Instructions to follow: All records below are to be repeated exactly, with the pictures left out.

[Saved entries]
+++
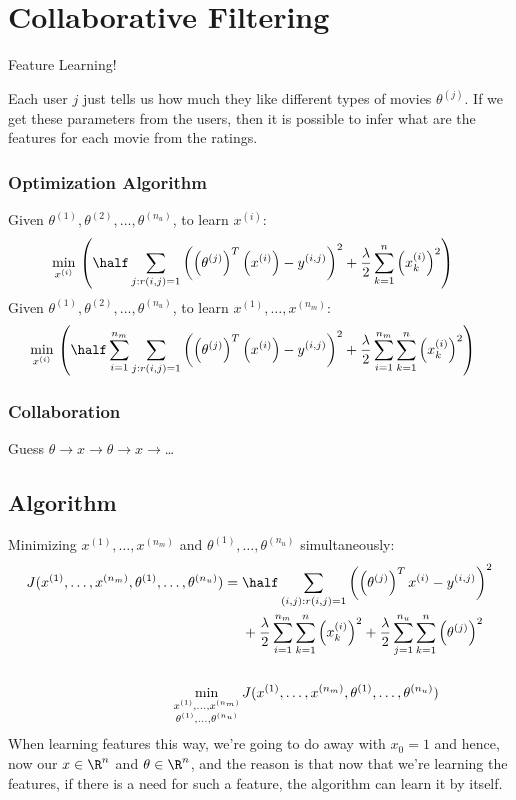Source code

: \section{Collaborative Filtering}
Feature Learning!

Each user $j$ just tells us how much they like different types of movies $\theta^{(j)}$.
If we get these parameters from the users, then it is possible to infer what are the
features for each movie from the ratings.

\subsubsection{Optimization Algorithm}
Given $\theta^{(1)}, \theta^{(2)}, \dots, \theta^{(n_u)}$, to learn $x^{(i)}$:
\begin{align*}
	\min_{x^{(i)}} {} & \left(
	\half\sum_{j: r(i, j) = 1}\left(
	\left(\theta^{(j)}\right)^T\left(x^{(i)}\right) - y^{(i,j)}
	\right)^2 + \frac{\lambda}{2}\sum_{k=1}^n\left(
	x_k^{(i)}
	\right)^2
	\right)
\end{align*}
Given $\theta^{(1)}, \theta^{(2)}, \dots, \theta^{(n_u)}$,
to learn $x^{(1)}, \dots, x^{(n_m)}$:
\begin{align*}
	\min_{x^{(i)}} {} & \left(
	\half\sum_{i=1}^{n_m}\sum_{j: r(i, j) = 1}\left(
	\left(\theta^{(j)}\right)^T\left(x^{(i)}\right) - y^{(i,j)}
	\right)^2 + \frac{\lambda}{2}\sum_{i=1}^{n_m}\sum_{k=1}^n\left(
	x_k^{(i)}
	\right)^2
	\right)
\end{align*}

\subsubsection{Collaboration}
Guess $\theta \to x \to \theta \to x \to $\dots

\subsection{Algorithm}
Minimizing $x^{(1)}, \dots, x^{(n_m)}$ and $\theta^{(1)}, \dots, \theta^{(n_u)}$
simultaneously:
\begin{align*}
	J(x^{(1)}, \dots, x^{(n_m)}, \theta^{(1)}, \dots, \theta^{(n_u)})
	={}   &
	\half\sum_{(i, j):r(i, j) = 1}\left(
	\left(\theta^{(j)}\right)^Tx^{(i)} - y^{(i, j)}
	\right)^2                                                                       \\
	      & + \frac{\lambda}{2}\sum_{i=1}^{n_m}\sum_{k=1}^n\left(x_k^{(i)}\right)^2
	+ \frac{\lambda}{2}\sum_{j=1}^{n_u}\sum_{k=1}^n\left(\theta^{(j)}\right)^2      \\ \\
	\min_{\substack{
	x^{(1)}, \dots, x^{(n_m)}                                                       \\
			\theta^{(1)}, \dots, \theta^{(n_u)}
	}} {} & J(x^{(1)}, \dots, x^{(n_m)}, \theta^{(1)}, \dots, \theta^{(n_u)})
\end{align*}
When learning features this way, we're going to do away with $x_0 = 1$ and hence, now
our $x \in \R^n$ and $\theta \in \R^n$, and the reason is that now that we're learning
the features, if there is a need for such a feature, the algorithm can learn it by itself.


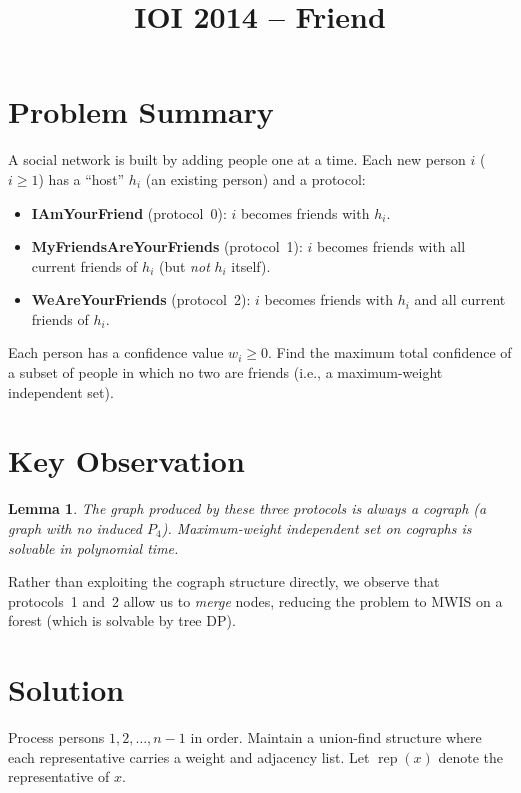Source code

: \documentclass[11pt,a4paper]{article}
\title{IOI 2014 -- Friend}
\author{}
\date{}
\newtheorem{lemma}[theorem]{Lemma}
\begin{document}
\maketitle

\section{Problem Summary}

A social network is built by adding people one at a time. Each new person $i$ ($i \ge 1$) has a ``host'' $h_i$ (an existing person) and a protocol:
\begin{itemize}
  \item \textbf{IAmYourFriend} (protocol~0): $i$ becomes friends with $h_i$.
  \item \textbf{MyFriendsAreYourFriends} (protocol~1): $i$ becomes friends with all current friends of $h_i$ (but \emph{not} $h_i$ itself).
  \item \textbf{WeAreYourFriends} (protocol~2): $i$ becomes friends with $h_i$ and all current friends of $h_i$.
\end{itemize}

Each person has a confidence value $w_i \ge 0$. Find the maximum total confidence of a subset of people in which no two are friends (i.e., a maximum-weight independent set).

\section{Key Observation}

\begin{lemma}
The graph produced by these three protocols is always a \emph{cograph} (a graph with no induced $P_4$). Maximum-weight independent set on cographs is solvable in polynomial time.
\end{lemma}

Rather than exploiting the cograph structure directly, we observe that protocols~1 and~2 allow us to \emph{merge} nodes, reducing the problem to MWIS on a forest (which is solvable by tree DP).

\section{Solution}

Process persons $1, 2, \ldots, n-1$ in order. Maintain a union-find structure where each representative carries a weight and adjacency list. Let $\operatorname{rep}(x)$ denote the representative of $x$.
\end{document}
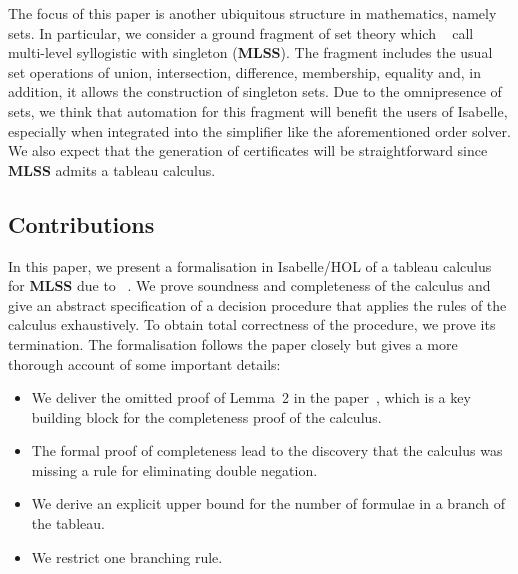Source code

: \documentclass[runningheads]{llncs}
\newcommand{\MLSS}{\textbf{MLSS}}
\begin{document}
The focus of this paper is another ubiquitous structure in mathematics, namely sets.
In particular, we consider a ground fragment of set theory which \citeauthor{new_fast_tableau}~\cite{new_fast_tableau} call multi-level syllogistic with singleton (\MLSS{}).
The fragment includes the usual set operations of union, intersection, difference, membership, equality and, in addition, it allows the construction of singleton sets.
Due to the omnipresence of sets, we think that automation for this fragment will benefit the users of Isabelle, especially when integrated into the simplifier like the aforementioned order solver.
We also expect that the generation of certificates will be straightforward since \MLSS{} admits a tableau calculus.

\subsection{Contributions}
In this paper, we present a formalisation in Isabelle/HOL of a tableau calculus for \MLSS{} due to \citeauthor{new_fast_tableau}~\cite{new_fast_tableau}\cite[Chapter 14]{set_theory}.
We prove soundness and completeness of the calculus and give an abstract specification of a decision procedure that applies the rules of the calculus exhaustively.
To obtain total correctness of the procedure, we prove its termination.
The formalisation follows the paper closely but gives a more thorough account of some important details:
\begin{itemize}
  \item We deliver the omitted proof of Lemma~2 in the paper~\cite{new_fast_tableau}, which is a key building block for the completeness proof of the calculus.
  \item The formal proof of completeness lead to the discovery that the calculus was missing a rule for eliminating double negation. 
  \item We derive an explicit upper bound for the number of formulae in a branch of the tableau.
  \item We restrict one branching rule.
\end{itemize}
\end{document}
+++
Answer to this exercise:
Source code

: \section{Collaborative Filtering}
Feature Learning!

Each user $j$ just tells us how much they like different types of movies $\theta^{(j)}$.
If we get these parameters from the users, then it is possible to infer what are the
features for each movie from the ratings.

\subsubsection{Optimization Algorithm}
Given $\theta^{(1)}, \theta^{(2)}, \dots, \theta^{(n_u)}$, to learn $x^{(i)}$:
\begin{align*}
	\min_{x^{(i)}} {} & \left(
	\half\sum_{j: r(i, j) = 1}\left(
	\left(\theta^{(j)}\right)^T\left(x^{(i)}\right) - y^{(i,j)}
	\right)^2 + \frac{\lambda}{2}\sum_{k=1}^n\left(
	x_k^{(i)}
	\right)^2
	\right)
\end{align*}
Given $\theta^{(1)}, \theta^{(2)}, \dots, \theta^{(n_u)}$,
to learn $x^{(1)}, \dots, x^{(n_m)}$:
\begin{align*}
	\min_{x^{(i)}} {} & \left(
	\half\sum_{i=1}^{n_m}\sum_{j: r(i, j) = 1}\left(
	\left(\theta^{(j)}\right)^T\left(x^{(i)}\right) - y^{(i,j)}
	\right)^2 + \frac{\lambda}{2}\sum_{i=1}^{n_m}\sum_{k=1}^n\left(
	x_k^{(i)}
	\right)^2
	\right)
\end{align*}

\subsubsection{Collaboration}
Guess $\theta \to x \to \theta \to x \to $\dots

\subsection{Algorithm}
Minimizing $x^{(1)}, \dots, x^{(n_m)}$ and $\theta^{(1)}, \dots, \theta^{(n_u)}$
simultaneously:
\begin{align*}
	J(x^{(1)}, \dots, x^{(n_m)}, \theta^{(1)}, \dots, \theta^{(n_u)})
	={}   &
	\half\sum_{(i, j):r(i, j) = 1}\left(
	\left(\theta^{(j)}\right)^Tx^{(i)} - y^{(i, j)}
	\right)^2                                                                       \\
	      & + \frac{\lambda}{2}\sum_{i=1}^{n_m}\sum_{k=1}^n\left(x_k^{(i)}\right)^2
	+ \frac{\lambda}{2}\sum_{j=1}^{n_u}\sum_{k=1}^n\left(\theta^{(j)}\right)^2      \\ \\
	\min_{\substack{
	x^{(1)}, \dots, x^{(n_m)}                                                       \\
			\theta^{(1)}, \dots, \theta^{(n_u)}
	}} {} & J(x^{(1)}, \dots, x^{(n_m)}, \theta^{(1)}, \dots, \theta^{(n_u)})
\end{align*}
When learning features this way, we're going to do away with $x_0 = 1$ and hence, now
our $x \in \R^n$ and $\theta \in \R^n$, and the reason is that now that we're learning
the features, if there is a need for such a feature, the algorithm can learn it by itself.


Source code

: \documentclass[11pt,a4paper]{article}
\title{IOI 2014 -- Friend}
\author{}
\date{}
\newtheorem{lemma}[theorem]{Lemma}
\begin{document}
\maketitle

\section{Problem Summary}

A social network is built by adding people one at a time. Each new person $i$ ($i \ge 1$) has a ``host'' $h_i$ (an existing person) and a protocol:
\begin{itemize}
  \item \textbf{IAmYourFriend} (protocol~0): $i$ becomes friends with $h_i$.
  \item \textbf{MyFriendsAreYourFriends} (protocol~1): $i$ becomes friends with all current friends of $h_i$ (but \emph{not} $h_i$ itself).
  \item \textbf{WeAreYourFriends} (protocol~2): $i$ becomes friends with $h_i$ and all current friends of $h_i$.
\end{itemize}

Each person has a confidence value $w_i \ge 0$. Find the maximum total confidence of a subset of people in which no two are friends (i.e., a maximum-weight independent set).

\section{Key Observation}

\begin{lemma}
The graph produced by these three protocols is always a \emph{cograph} (a graph with no induced $P_4$). Maximum-weight independent set on cographs is solvable in polynomial time.
\end{lemma}

Rather than exploiting the cograph structure directly, we observe that protocols~1 and~2 allow us to \emph{merge} nodes, reducing the problem to MWIS on a forest (which is solvable by tree DP).

\section{Solution}

Process persons $1, 2, \ldots, n-1$ in order. Maintain a union-find structure where each representative carries a weight and adjacency list. Let $\operatorname{rep}(x)$ denote the representative of $x$.
\end{document}
Source code

: \documentclass[runningheads]{llncs}
\newcommand{\MLSS}{\textbf{MLSS}}
\begin{document}
The focus of this paper is another ubiquitous structure in mathematics, namely sets.
In particular, we consider a ground fragment of set theory which \citeauthor{new_fast_tableau}~\cite{new_fast_tableau} call multi-level syllogistic with singleton (\MLSS{}).
The fragment includes the usual set operations of union, intersection, difference, membership, equality and, in addition, it allows the construction of singleton sets.
Due to the omnipresence of sets, we think that automation for this fragment will benefit the users of Isabelle, especially when integrated into the simplifier like the aforementioned order solver.
We also expect that the generation of certificates will be straightforward since \MLSS{} admits a tableau calculus.

\subsection{Contributions}
In this paper, we present a formalisation in Isabelle/HOL of a tableau calculus for \MLSS{} due to \citeauthor{new_fast_tableau}~\cite{new_fast_tableau}\cite[Chapter 14]{set_theory}.
We prove soundness and completeness of the calculus and give an abstract specification of a decision procedure that applies the rules of the calculus exhaustively.
To obtain total correctness of the procedure, we prove its termination.
The formalisation follows the paper closely but gives a more thorough account of some important details:
\begin{itemize}
  \item We deliver the omitted proof of Lemma~2 in the paper~\cite{new_fast_tableau}, which is a key building block for the completeness proof of the calculus.
  \item The formal proof of completeness lead to the discovery that the calculus was missing a rule for eliminating double negation. 
  \item We derive an explicit upper bound for the number of formulae in a branch of the tableau.
  \item We restrict one branching rule.
\end{itemize}
\end{document}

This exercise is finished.